Public art and the beholder's vision

Public art and the beholder's vision

 

Art historian Cher Krause Knight said, “art’s publicness rests in the quality and impact of its exchange with audiences…at its most public, art extends opportunities for community engagement but cannot demand particular conclusion.” Examples can be found around Fort Myers.

Most recently, the unexplained arrival of 23 large iron sculptures distributed throughout the River District that turned out to be the work of renowned Colombian artist Edgardo Carmona caused quite a stir. Can you remember a Centennial Park before David Black’s Fire Dance brightened the scene? And what better way to indicate McGregor Boulevard’s Fort Myers city limits than with the multiple public art pieces on the 10-acre campus of the Alliance for the Arts?

All of these unique pieces have Professor Knight’s criteria in common: they beg for engagement for the very reason that they don’t answer any questions. They don’t say, “Hey, look at me,” and then explain themselves. Maybe we would stop noticing them if we knew what they meant. Probably Salvador Dali wouldn’t have been so enamored with the specters he encountered at the Parco Dei Mostri (park of monsters) north of Rome when he visited the Gardens of Bombarzo.
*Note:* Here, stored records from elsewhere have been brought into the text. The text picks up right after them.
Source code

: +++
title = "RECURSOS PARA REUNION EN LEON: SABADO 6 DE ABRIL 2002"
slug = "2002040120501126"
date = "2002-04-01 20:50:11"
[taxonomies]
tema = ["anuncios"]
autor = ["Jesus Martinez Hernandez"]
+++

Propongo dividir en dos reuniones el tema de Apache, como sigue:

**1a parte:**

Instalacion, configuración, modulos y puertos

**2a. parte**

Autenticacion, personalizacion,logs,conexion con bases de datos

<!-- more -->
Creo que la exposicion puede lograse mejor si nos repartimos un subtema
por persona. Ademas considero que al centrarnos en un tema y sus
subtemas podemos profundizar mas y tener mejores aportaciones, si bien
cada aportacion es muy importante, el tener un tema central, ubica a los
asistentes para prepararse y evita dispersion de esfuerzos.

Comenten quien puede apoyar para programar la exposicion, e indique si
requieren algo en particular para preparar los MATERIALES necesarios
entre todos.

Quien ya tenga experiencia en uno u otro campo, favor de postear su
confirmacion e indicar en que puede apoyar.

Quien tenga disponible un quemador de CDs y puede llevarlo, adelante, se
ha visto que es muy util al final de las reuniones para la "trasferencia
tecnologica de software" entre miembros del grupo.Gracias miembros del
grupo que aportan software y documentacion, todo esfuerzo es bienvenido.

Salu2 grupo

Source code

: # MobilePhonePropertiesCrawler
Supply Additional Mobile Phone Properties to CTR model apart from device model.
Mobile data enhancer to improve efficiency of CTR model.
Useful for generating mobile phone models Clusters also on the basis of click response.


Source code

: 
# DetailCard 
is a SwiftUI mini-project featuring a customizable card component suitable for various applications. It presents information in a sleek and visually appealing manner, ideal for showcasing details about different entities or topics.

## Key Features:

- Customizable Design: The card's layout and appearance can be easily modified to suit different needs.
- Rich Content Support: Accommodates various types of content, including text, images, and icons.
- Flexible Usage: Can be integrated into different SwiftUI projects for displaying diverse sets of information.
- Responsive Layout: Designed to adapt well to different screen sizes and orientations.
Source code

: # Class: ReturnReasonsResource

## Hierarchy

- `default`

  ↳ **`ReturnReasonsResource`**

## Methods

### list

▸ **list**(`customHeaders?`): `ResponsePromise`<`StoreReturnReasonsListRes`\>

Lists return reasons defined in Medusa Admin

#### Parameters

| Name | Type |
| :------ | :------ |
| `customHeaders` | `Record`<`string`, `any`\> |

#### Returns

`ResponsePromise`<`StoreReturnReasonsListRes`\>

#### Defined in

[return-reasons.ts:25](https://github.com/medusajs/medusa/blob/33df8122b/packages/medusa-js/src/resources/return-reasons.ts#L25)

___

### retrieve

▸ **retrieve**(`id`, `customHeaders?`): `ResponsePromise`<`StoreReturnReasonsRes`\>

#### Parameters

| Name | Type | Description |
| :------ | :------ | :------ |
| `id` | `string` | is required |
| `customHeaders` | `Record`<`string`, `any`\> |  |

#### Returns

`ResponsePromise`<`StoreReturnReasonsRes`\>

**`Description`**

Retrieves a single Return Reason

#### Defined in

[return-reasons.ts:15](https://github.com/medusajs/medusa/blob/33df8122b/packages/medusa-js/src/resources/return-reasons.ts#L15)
Pier Francesco Orsini had been through a lot at the time he commissioned the macabre stone statues in that lovey Italian garden in the woods. Perhaps he was able to sort out his grief and terror in memorializing it. We will never know for sure. What we do know is there’s no particular conclusion one is tasked with arriving at when they visit (an inscription on the head of Orcus, in fact, reads, OGNI PENSIERO VOLA, or “All thoughts fly.”). That was likely the appeal for Dali, who, regardless of the conclusion this little educational video might like you to draw, probably did not utter, “This is my jam!”